START Provided material
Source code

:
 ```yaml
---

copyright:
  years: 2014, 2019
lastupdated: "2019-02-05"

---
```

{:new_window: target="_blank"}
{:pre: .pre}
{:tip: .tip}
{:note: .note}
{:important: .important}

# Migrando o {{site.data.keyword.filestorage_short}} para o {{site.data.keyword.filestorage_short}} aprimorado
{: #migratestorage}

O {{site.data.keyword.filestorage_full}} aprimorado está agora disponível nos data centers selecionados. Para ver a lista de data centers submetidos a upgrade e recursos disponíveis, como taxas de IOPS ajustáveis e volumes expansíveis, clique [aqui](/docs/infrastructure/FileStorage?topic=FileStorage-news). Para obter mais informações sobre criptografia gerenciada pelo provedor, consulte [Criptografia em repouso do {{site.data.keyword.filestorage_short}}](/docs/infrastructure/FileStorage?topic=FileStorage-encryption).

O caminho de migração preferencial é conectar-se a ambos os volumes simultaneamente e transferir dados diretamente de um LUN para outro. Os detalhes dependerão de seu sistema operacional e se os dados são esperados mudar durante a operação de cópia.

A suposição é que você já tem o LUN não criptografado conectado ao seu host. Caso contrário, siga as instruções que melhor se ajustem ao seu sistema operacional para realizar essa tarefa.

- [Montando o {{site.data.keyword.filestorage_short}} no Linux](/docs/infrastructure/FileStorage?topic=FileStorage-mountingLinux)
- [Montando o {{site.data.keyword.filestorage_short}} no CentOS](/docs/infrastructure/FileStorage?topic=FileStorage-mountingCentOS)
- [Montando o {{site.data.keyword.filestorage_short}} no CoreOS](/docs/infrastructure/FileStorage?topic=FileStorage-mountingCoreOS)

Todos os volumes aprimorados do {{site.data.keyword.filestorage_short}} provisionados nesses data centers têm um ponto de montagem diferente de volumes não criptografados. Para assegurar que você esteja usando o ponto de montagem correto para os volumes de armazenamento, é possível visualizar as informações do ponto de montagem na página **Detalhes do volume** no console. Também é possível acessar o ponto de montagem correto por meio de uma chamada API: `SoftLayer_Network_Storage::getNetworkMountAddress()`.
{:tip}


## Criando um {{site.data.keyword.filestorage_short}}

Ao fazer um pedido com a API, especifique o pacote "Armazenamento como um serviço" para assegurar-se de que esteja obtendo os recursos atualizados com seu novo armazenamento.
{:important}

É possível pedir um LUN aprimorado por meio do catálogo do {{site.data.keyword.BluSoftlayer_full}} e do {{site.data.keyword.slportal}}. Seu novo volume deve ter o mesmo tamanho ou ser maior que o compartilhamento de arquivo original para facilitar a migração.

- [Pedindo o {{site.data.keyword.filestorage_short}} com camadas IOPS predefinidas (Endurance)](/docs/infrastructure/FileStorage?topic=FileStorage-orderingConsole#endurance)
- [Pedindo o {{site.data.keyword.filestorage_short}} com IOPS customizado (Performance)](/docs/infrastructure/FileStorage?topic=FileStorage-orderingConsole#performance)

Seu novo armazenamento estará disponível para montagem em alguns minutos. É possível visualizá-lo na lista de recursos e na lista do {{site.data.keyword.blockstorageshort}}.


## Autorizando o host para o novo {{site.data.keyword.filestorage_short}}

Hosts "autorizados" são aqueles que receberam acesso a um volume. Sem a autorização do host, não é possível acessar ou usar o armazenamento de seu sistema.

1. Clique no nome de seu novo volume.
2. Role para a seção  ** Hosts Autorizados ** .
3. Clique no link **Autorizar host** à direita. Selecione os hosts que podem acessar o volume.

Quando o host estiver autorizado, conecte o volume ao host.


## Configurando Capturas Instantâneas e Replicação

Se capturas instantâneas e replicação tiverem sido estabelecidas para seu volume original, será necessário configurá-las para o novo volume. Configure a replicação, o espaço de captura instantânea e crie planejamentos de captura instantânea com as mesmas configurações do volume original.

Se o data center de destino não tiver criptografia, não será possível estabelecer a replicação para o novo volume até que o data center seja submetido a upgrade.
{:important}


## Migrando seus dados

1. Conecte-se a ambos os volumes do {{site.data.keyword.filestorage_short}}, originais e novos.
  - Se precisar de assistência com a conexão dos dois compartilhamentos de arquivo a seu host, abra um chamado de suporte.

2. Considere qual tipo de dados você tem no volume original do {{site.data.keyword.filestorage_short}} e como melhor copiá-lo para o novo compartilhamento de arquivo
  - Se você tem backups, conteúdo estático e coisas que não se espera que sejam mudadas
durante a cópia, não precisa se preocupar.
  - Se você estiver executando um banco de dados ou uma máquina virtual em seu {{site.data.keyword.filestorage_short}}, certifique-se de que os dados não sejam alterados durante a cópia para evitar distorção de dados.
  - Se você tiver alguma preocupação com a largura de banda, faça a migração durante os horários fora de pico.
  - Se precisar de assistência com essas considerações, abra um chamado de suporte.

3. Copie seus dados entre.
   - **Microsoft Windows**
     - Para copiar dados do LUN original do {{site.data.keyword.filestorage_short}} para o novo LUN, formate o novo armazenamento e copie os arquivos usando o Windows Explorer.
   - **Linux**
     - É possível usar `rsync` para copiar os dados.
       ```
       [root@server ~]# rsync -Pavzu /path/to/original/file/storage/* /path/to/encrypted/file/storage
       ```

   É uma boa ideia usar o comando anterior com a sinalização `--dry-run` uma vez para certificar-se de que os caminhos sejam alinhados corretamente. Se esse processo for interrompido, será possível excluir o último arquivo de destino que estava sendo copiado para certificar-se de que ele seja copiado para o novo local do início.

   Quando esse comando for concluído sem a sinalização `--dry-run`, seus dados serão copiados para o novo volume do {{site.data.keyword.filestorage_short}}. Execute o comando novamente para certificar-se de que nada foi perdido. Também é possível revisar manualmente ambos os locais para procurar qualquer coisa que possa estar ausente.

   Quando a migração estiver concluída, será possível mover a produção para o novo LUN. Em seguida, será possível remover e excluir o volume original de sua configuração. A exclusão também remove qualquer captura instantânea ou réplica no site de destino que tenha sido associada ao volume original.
END Provided material
START Provided material
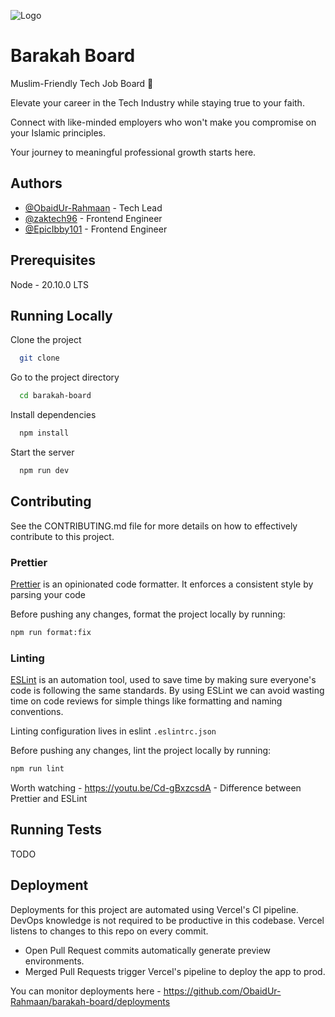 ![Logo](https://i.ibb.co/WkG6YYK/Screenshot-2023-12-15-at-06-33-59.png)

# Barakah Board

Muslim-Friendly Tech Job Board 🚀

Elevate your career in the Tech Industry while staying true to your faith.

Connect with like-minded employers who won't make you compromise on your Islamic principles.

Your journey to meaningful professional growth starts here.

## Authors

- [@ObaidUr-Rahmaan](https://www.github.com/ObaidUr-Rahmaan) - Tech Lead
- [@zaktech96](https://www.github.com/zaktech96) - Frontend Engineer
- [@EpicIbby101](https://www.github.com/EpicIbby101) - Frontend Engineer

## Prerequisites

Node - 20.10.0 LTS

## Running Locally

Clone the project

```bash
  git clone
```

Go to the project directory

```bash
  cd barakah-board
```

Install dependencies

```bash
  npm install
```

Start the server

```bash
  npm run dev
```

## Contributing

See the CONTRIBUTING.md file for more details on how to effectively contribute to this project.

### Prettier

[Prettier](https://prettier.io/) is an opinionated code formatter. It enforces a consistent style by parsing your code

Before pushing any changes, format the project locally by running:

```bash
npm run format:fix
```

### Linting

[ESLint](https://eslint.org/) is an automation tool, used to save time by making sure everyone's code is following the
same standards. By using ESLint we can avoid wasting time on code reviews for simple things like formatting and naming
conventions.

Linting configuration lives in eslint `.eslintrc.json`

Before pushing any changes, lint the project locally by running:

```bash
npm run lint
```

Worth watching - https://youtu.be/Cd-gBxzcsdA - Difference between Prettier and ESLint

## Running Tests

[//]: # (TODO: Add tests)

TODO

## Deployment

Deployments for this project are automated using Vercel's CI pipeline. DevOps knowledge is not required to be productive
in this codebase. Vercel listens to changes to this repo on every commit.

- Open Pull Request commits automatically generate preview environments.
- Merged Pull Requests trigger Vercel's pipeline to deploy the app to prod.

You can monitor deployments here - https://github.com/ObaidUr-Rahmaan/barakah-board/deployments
END Provided material
Check each line of the listing above. Copy the ones with the word "comando".

   É uma boa ideia usar o comando anterior com a sinalização `--dry-run` uma vez para certificar-se de que os caminhos sejam alinhados corretamente. Se esse processo for interrompido, será possível excluir o último arquivo de destino que estava sendo copiado para certificar-se de que ele seja copiado para o novo local do início.
   Quando esse comando for concluído sem a sinalização `--dry-run`, seus dados serão copiados para o novo volume do {{site.data.keyword.filestorage_short}}. Execute o comando novamente para certificar-se de que nada foi perdido. Também é possível revisar manualmente ambos os locais para procurar qualquer coisa que possa estar ausente.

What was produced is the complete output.